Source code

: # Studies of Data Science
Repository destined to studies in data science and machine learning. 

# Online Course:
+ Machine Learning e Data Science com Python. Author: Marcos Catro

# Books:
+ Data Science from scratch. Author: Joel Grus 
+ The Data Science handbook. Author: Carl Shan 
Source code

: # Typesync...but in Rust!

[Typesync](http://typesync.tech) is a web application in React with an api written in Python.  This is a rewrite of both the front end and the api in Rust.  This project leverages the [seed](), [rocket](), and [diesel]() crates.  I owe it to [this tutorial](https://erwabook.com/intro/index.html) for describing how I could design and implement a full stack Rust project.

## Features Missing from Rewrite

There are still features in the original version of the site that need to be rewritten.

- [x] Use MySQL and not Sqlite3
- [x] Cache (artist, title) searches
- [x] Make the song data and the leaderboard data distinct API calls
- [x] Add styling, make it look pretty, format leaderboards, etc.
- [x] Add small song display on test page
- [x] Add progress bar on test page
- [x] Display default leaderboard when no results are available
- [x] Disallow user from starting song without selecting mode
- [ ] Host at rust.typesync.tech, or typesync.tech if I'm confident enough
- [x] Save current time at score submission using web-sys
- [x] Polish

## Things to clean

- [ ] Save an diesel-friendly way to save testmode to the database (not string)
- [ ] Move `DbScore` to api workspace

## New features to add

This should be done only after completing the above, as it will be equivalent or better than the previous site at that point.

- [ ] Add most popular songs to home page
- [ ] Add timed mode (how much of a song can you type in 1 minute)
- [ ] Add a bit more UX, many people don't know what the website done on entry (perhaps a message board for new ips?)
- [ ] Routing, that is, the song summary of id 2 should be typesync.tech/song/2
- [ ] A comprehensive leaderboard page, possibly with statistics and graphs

**********

__Activity__
Which lines in the listing above hold the word "tech"? Show each of them.

__Task solution__
[Typesync](http://typesync.tech) is a web application in React with an api written in Python.  This is a rewrite of both the front end and the api in Rust.  This project leverages the [seed](), [rocket](), and [diesel]() crates.  I owe it to [this tutorial](https://erwabook.com/intro/index.html) for describing how I could design and implement a full stack Rust project.
- [ ] Host at rust.typesync.tech, or typesync.tech if I'm confident enough
- [ ] Routing, that is, the song summary of id 2 should be typesync.tech/song/2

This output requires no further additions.